Donnerstag, 15. November 2018

#12von12 im November 2018

Endlich ist es Herbst. Der 12. November 2018 präsentiert sich regnerisch. Hier meine 12 Impressionen von diesem Tag für das Blog-Event bei Caro. Danke für's Sammeln!

#1: Bushaltestellen-Warteblick. Die Haltestelle ist gerade verlegt, deswegen gibt es mehr Weide zu sehen, heute sogar mit Polo- oder Polizei-Pferden.
Mit der Kombi Bus-Bus-Bahn-Bus bin ich trotz der tägliche S-Bahn-Störung schnell im Büro. Heute ist ein Schreibtisch-Tag.
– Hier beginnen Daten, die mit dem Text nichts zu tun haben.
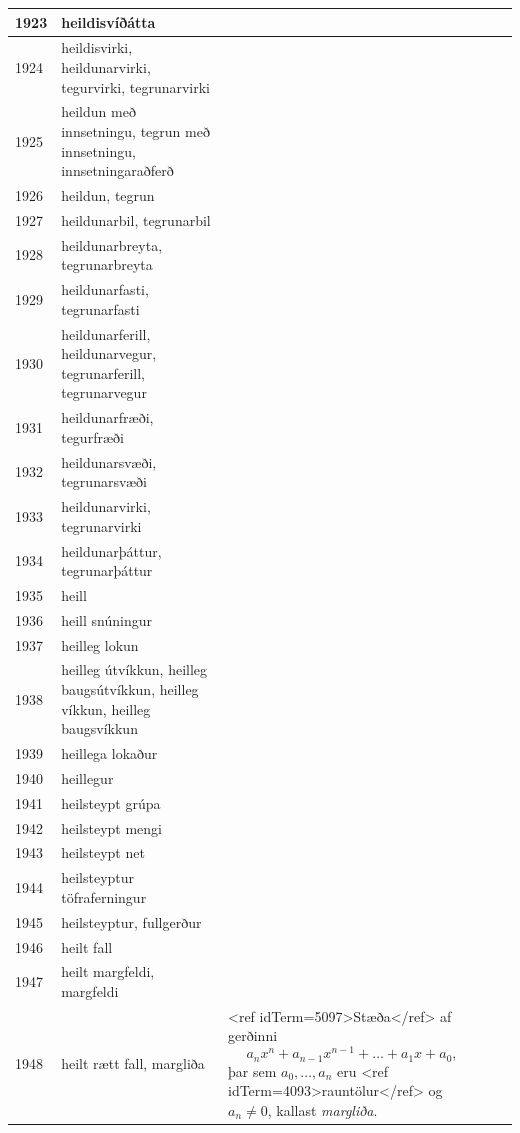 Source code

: \begin{longtable}{p{}|p{}|p{}|p{}|p{}}
\hline
1923 & heildisvíðátta &  &  &  \\
\hline
1924 & heildisvirki, heildunarvirki, tegurvirki, tegrunarvirki &  &  &  \\
\hline
1925 & heildun með innsetningu, tegrun með innsetningu, innsetningaraðferð &  &  &  \\
\hline
1926 & heildun, tegrun &  &  &  \\
\hline
1927 & heildunarbil, tegrunarbil &  &  &  \\
\hline
1928 & heildunarbreyta, tegrunarbreyta &  &  &  \\
\hline
1929 & heildunarfasti, tegrunarfasti &  &  &  \\
\hline
1930 & heildunarferill, heildunarvegur, tegrunarferill, tegrunarvegur &  &  &  \\
\hline
1931 & heildunarfræði, tegurfræði &  &  &  \\
\hline
1932 & heildunarsvæði, tegrunarsvæði &  &  &  \\
\hline
1933 & heildunarvirki, tegrunarvirki &  &  &  \\
\hline
1934 & heildunarþáttur, tegrunarþáttur &  &  &  \\
\hline
1935 & heill &  &  &  \\
\hline
1936 & heill snúningur &  &  &  \\
\hline
1937 & heilleg lokun &  &  &  \\
\hline
1938 & heilleg útvíkkun, heilleg baugsútvíkkun, heilleg víkkun, heilleg baugsvíkkun &  &  &  \\
\hline
1939 & heillega lokaður &  &  &  \\
\hline
1940 & heillegur &  &  &  \\
\hline
1941 & heilsteypt grúpa &  &  &  \\
\hline
1942 & heilsteypt mengi &  &  &  \\
\hline
1943 & heilsteypt net &  &  &  \\
\hline
1944 & heilsteyptur töfraferningur &  &  &  \\
\hline
1945 & heilsteyptur, fullgerður &  &  &  \\
\hline
1946 & heilt fall &  &  &  \\
\hline
1947 & heilt margfeldi, margfeldi &  &  &  \\
\hline
1948 & heilt rætt fall, margliða & <ref idTerm=5097>Stæða</ref> af gerðinni \[a_{n}x^n + a_{n-1}x^{n-1} + \ldots + a_{1}x + a_{0},\] þar sem $a_{0},\ldots,a_{n}$ eru <ref idTerm=4093>rauntölur</ref> og $a_{n} \neq 0$, kallast \textit{margliða}. 


\end{longtable}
#2: Erst mal für Durchblick sorgen.
#3: Genug trinken ist wichtig. Heute gibt's Schlehensirup.
#4: Mittagspause.
#5: Als körperliche Betätigung erst mal mit der Altpapiertonne kämpfen.
#6: Belohnungskuchen.
#7: Papierkrams.
Auf dem Heimweg erwischt mich wieder eine S-Bahn-Störung. Eigentlich wäre es erwähnenswerter, wenn die S-Bahn mal ungestört liefe ...

#8: Warten und lesen*, lesen und warten.
Zu Hause erwartet mich schon der Gatte. Ich verziehe mich gleich mit dem Strickzeug auf's Sofa. Da verbringe ich momentan viel Zeit, denn fünf Weihnachtsgeschenke müssen fertig werden, und ich habe erst eins.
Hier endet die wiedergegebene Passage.